Durante dos días recorrió el paraje, preguntando a otros pobladores si sabían algo, pero la respuesta siempre fue negativa. Subió un par de veces al cerro Negro, el mojón de la zona: desde allí se dominaba una vasta extensión, pero no vio nada. Ya la desilusión se había apoderado por completo de su alma, quitándole sueño y apetito. El tercer día decidió salir aun antes de que aclare, con la idea de llegar hasta Bajada Colorada, hacia el norte, último lugar donde imaginaba que podrían haber ido. Llegó cerca del mediodía, sin dejar de volverse cada tanto ni de mirar en todas direcciones, con la ilusión de ver a sus chivos. Vio a lo lejos la capillita del Maruchito. Sin saber por qué, se acercó. Un viento helado cruzaba el paraje, envuelto en un poncho de polvo, obligándolo a cerrar los ojos. Una sola vez había ingresado al improvisado santuario, fue con la Romilda, antes de que enfermara, justamente pidiendo alivio a sus dolores.
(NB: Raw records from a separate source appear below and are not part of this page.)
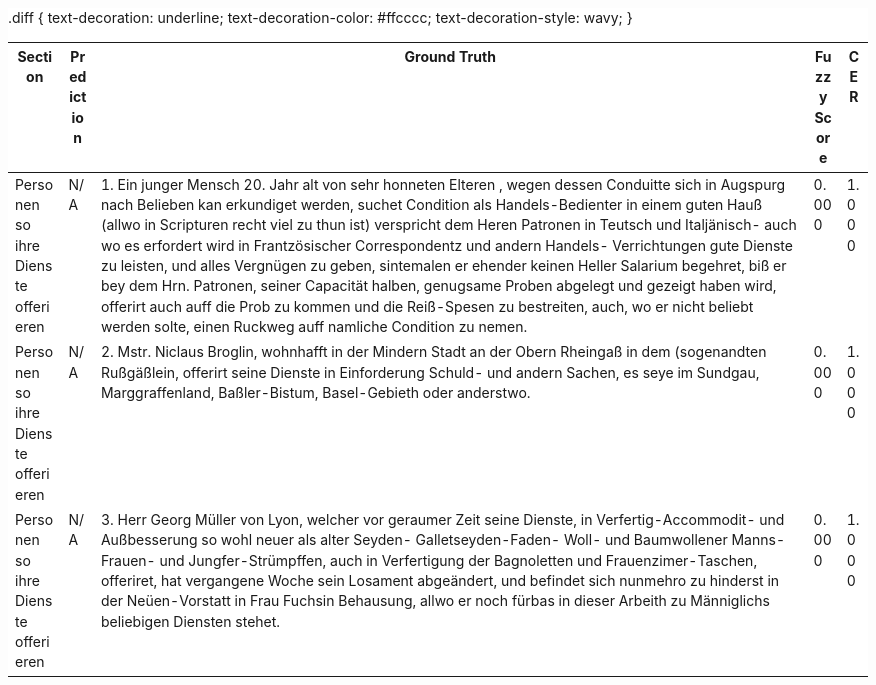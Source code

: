 .diff { text-decoration: underline; text-decoration-color: #ffcccc; text-decoration-style: wavy; }
</style>

| Section | Prediction | Ground Truth | Fuzzy Score | CER |
|---------|------------|--------------|-------------|-----|
| Personen so ihre Dienste offerieren | N/A | 1. Ein junger Mensch 20. Jahr alt von sehr honneten Elteren , wegen dessen Conduitte sich in Augspurg nach Belieben kan erkundiget werden, suchet Condition als Handels-Bedienter in einem guten Hauß (allwo in Scripturen recht viel zu thun ist) verspricht dem Heren Patronen in Teutsch und Italjänisch- auch wo es erfordert wird in Frantzösischer Correspondentz und andern Handels- Verrichtungen gute Dienste zu leisten, und alles Vergnügen zu geben, sintemalen er ehender keinen Heller Salarium begehret, biß er bey dem Hrn. Patronen, seiner Capacität halben, genugsame Proben abgelegt und gezeigt haben wird, offerirt auch auff die Prob zu kommen und die Reiß-Spesen zu bestreiten, auch, wo er nicht beliebt werden solte, einen Ruckweg auff namliche Condition zu nemen. | 0.000 | 1.000 |
| Personen so ihre Dienste offerieren | N/A | 2. Mstr. Niclaus Broglin, wohnhafft in der Mindern Stadt an der Obern Rheingaß in dem (sogenandten Rußgäßlein, offerirt seine Dienste in Einforderung Schuld- und andern Sachen, es seye im Sundgau, Marggraffenland, Baßler-Bistum, Basel-Gebieth oder anderstwo. | 0.000 | 1.000 |
| Personen so ihre Dienste offerieren | N/A | 3. Herr Georg Müller von Lyon, welcher vor geraumer Zeit seine Dienste, in Verfertig-Accommodit- und Außbesserung so wohl neuer als alter Seyden- Galletseyden-Faden- Woll- und Baumwollener Manns-Frauen- und Jungfer-Strümpffen, auch in Verfertigung der Bagnoletten und Frauenzimer-Taschen, offeriret, hat vergangene Woche sein Losament abgeändert, und befindet sich nunmehro zu hinderst in der Neüen-Vorstatt in Frau Fuchsin Behausung, allwo er noch fürbas in dieser Arbeith zu Männiglichs beliebigen Diensten stehet. | 0.000 | 1.000 |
A un costado del modesto altar todavía estaba la foto de ella, junto a un par de flores plásticas, esas que habían llevado aquel día. Todo allí dentro era humilde, como el paisaje y las ofrendas y objetos que había, como el adobe de las paredes, las matas del campo, el canto de las aves y las casas vecinas. Pensó en ese muchachito al que asesinaron junto a la tropa de carros y al que el pueblo elevó a la categoría de santo, pidiéndole favores e intercesiones. Nicandro se sintió totalmente vulnerable, solo y desolado. La pérdida de sus chivos era el golpe de gracia, le había bajado los brazos. Nunca pidió nada, ni a Dios ni a ningún santo, tal vez por eso no se animaba a mirar al cielo. Tenía la vista perdida en el sitio donde descansan los restos del Maruchito. Toda la angustia le cerró el pecho y se derramó en sus ojos. Apretó fuerte el pañuelo que sostenía en su mano y no tuvo miedo de llorar. Estaba solo allí dentro, pero lo haría aunque hubiera alguien más. Ya nada le importaba, para qué guardar tanta angustia. Ya era suficiente. Por eso golpeó el puño rebelde contra la pared.
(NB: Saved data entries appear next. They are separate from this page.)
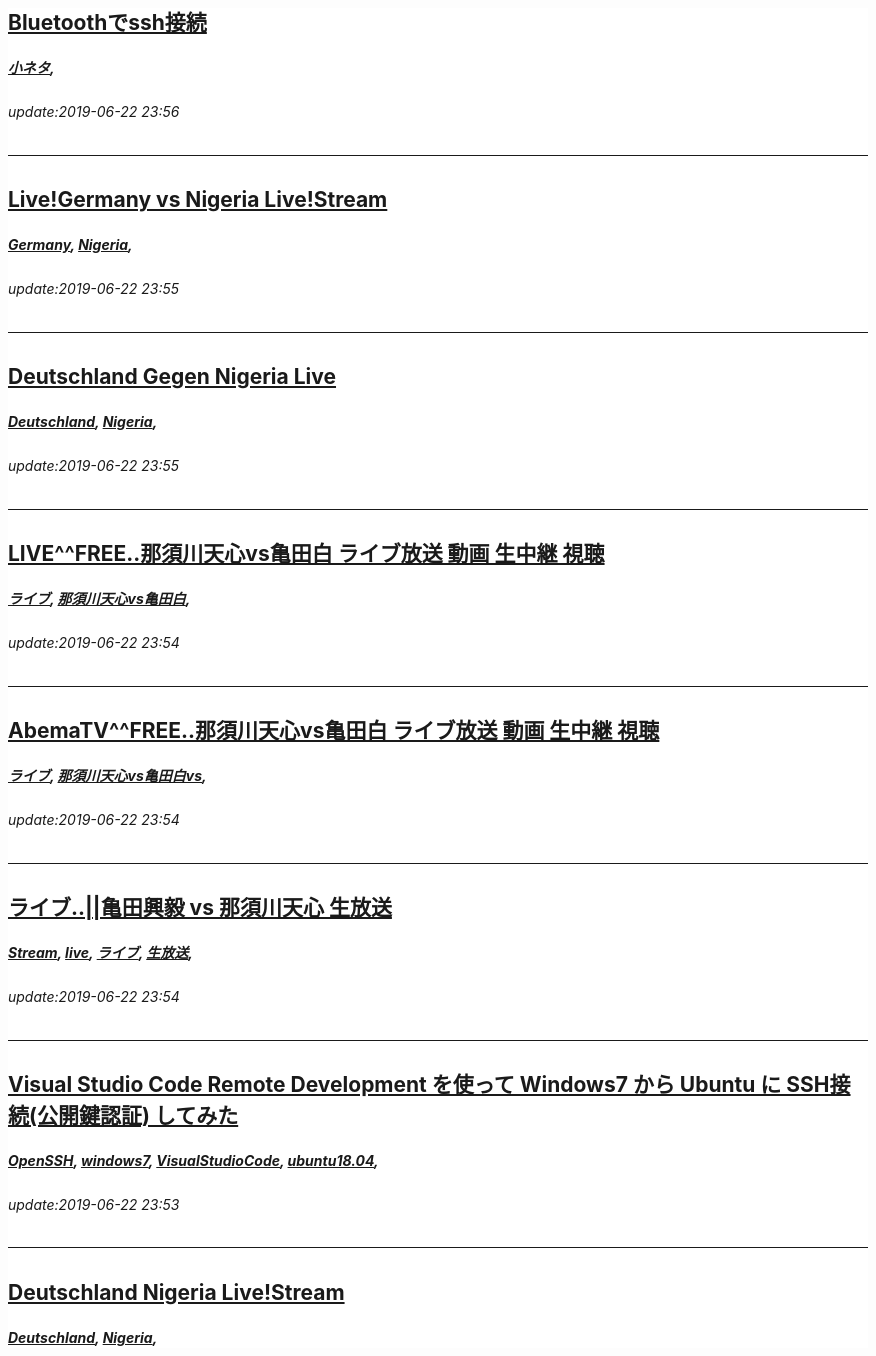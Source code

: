 ## [Bluetoothでssh接続](https://qiita.com/keiSunagawa/items/892dbb59e40943a8a9d5)
##### [小ネタ](https://qiita.com/tags/小ネタ), 
###### update:2019-06-22 23:56
---
## [Live!Germany vs Nigeria Live!Stream](https://qiita.com/guye/items/ef491d6d5dfc530df258)
##### [Germany](https://qiita.com/tags/Germany), [Nigeria](https://qiita.com/tags/Nigeria), 
###### update:2019-06-22 23:55
---
## [Deutschland Gegen Nigeria Live](https://qiita.com/Deutschl-Nigeria-Live-Tv/items/bdbddb92274bbc7adb1d)
##### [Deutschland](https://qiita.com/tags/Deutschland), [Nigeria](https://qiita.com/tags/Nigeria), 
###### update:2019-06-22 23:55
---
## [LIVE^^FREE..那須川天心vs亀田白 ライブ放送 動画 生中継 視聴](https://qiita.com/xcgdfgfghfv/items/a9390e52da7aaa870309)
##### [ライブ](https://qiita.com/tags/ライブ), [那須川天心vs亀田白](https://qiita.com/tags/那須川天心vs亀田白), 
###### update:2019-06-22 23:54
---
## [AbemaTV^^FREE..那須川天心vs亀田白 ライブ放送 動画 生中継 視聴](https://qiita.com/uktiujk/items/e8b2cdca3e109a1c3ac8)
##### [ライブ](https://qiita.com/tags/ライブ), [那須川天心vs亀田白vs](https://qiita.com/tags/那須川天心vs亀田白vs), 
###### update:2019-06-22 23:54
---
## [ライブ..||亀田興毅 vs 那須川天心 生放送](https://qiita.com/fsdsdsdsd/items/a1fb82065f0eaf19d658)
##### [Stream](https://qiita.com/tags/Stream), [live](https://qiita.com/tags/live), [ライブ](https://qiita.com/tags/ライブ), [生放送](https://qiita.com/tags/生放送), 
###### update:2019-06-22 23:54
---
## [Visual Studio Code Remote Development を使って Windows7 から Ubuntu に SSH接続(公開鍵認証) してみた](https://qiita.com/ShinjiSHIBATA/items/51b9efcd5aa0d18583d5)
##### [OpenSSH](https://qiita.com/tags/OpenSSH), [windows7](https://qiita.com/tags/windows7), [VisualStudioCode](https://qiita.com/tags/VisualStudioCode), [ubuntu18.04](https://qiita.com/tags/ubuntu18.04), 
###### update:2019-06-22 23:53
---
## [Deutschland Nigeria Live!Stream](https://qiita.com/Deutschland-Nigeria-Live/items/44b592d4f4bda9df6720)
##### [Deutschland](https://qiita.com/tags/Deutschland), [Nigeria](https://qiita.com/tags/Nigeria),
A la mañana siguiente, ya en su ruca, trató de pensar en lo venidero. Tal vez largarse sin rumbo, a ver qué le deparaba la huella: algún conchabo en una estancia, algo en algún poblado. Sus hijos estarían bien en la escuela hogar, mientras él buscaba algo que oriente su vida. Un sonido familiar lo hizo asomarse a la modesta ventana que daba al este, un murmullo y un tropel que llevaba en sus oídos desde toda la vida, quebrando el silencio de la mañana. Bajando de la loma vio esa punta de flecha color blanco, que apuntaba a la casa, esa nubecita de balidos que le quitaba monotonía al campo y le ponía esa música tan suya. El piño llegó y, como si alguien le ordenara, ingresó al corral.

Romildo contó a quien quisiera escucharlo, que estaba convencido del favor del Maruchito. Ese muchachito milagrero, le había traído a sus chivos desde algún lugar de la inmensidad de la meseta rionegrina.